Wednesday, January 13, 2016

The Main Event: An Engineering Marvel

 “Far better it is to dare mighty things, to win glorious triumphs, even though checkered by failure, than to take rank with those poor spirits who neither enjoy much nor suffer much, because they live in the gray twilight that knows not victory or defeat.”  David McCullough, The Path Between the Seas


Well, this was why I signed on to this “pre-cruise cruise”: transiting the Panama Canal.  It was so well worth it.  On the ship as a speaker is a gentleman who was a senior official of the canal during the days of American control.  The transit itself was fascinating. The details and color he added made it all the better.
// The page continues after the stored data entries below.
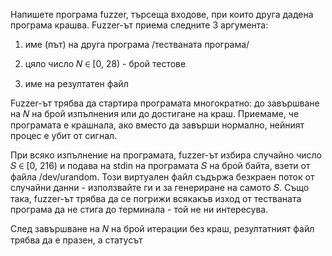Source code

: Напишете програма fuzzer, търсеща входове, при които друга дадена програма крашва. Fuzzer-ът приема следните 3 аргумента:

  1. име (път) на друга програма /тестваната програма/

  2. цяло число 𝑁 ∈ [0, 28) - брой тестове

  3. име на резултатен файл


Fuzzer-ът трябва да стартира програмата многократно: до завършване на 𝑁 на брой изпълнения или
до достигане на краш. Приемаме, че програмата е крашнала, ако вместо да завърши нормално, нейният процес e убит от сигнал.


При всяко изпълнение на програмата, fuzzer-ът избира случайно число 𝑆 ∈ [0, 216) и подава на stdin
на програмата 𝑆 на брой байта, взети от файла /dev/urandom. Този виртуален файл съдържа безкраен
поток от случайни данни - използвайте ги и за генериране на самото 𝑆. Също така, fuzzer-ът трябва да
се погрижи всякакъв изход от тестваната програма да не стига до терминала - той не ни интересува.


След завършване на 𝑁 на брой итерации без краш, резултатният файл трябва да е празен, а статусът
It’s all done with gravity. Upon entry to the canal, the ship must rise 85 feet.  This is done in three chambers at the first lock, Gatun.  While there is a mechanical “mule” helping the ship move, the key is movement of water from one chamber to another. When the ship approaches, the water in the chambers ahead is higher than the water where the ship is. Water is then released from the forward chamber to yours, until the water levels in the two chambers are equal.  The ship moves forward into the next chamber, where the process is repeated, until the ship reaches Gatun Lake, which, at the time of its formation, was the largest man-made lake in the world.  It takes 26 million gallons of water from Gatun Lake to raise a ship to its level.

The photo attached (at least I hope it’s there—cruise ship internet can be challenging) shows a lower chamber filling from the next chamber.
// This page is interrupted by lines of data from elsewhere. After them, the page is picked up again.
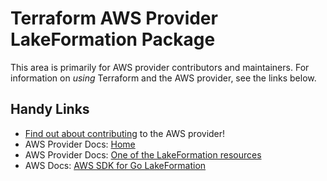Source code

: # Terraform AWS Provider LakeFormation Package

This area is primarily for AWS provider contributors and maintainers. For information on _using_ Terraform and the AWS provider, see the links below.


## Handy Links

* [Find out about contributing](https://hashicorp.github.io/terraform-provider-aws/#contribute) to the AWS provider!
* AWS Provider Docs: [Home](https://registry.terraform.io/providers/hashicorp/aws/latest/docs)
* AWS Provider Docs: [One of the LakeFormation resources](https://registry.terraform.io/providers/hashicorp/aws/latest/docs/resources/lakeformation_data_lake_settings)
* AWS Docs: [AWS SDK for Go LakeFormation](https://docs.aws.amazon.com/sdk-for-go/api/service/lakeformation/)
The transit then takes us to two more locks, Pedro Miguel and Miraflores.  Through these locks, we then begin the descent, with Pedro Miguel lowering us by 31 feet (it had only one chamber) and Miraflores by 54 feet to Pacific Ocean level (it had two chambers).  The lowering process was as interesting as the raising process, with water flowing down from our level to raise the next level—the reverse of the Gatun process.
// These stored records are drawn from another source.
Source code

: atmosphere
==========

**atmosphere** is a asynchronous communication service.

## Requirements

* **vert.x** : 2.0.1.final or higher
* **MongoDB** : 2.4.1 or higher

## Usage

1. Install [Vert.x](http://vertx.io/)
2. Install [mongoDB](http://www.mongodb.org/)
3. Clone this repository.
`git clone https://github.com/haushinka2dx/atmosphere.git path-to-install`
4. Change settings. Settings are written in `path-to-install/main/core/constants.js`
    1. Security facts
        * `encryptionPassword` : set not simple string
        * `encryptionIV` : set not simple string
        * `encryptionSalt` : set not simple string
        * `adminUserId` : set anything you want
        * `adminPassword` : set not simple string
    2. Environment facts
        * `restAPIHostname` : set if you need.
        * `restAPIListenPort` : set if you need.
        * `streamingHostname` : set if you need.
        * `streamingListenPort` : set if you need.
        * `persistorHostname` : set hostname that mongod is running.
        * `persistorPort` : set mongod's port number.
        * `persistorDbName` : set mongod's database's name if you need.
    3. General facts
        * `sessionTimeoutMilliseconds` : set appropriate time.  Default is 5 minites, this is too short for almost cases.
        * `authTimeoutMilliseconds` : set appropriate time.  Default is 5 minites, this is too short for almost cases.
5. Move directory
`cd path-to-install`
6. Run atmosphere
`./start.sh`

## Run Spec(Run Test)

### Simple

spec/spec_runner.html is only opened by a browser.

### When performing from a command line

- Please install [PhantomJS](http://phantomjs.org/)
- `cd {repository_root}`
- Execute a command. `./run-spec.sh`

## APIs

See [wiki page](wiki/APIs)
The building of the canal was quite a process.  The French first made an effort starting in 1882, headed by the individual responsible for the building of the Suez Canal. Unfortunately, he tried to use the approach for building a canal that were used for a flat, desert terrain in an area with a mountainous, jungle terrain. Namely, he went about trying to flatten the land to sea level rather than building a canal that would raise and lower ships to the land’s level.  After about six years, some 20,000 deaths (primarily from yellow fever and malaria), and ultimate bankruptcy, the effort was abandoned with only a short portion of a canal completed.  The below (I hope) photo shows what remains of the French effort—the little branch off to the right.

 
In 1904, the Americans picked up the effort, completing it 10 years later.  That effort also cost lives—5,600 in all.  The numbers were lower than the French effort because one of the early managers was determined that living conditions of the workers be acceptable before work progressed, and because by then it was understood that mosquitoes were the bearers of the deadliest diseases.

The canal today runs much the same way it did in 1914, relying primarily on gravity.  An expansion is being built that will enable the canal to handle today’s larger ships.  The estimated opening date is April of this year, but others are suggesting that it likely will be another year before it is ready.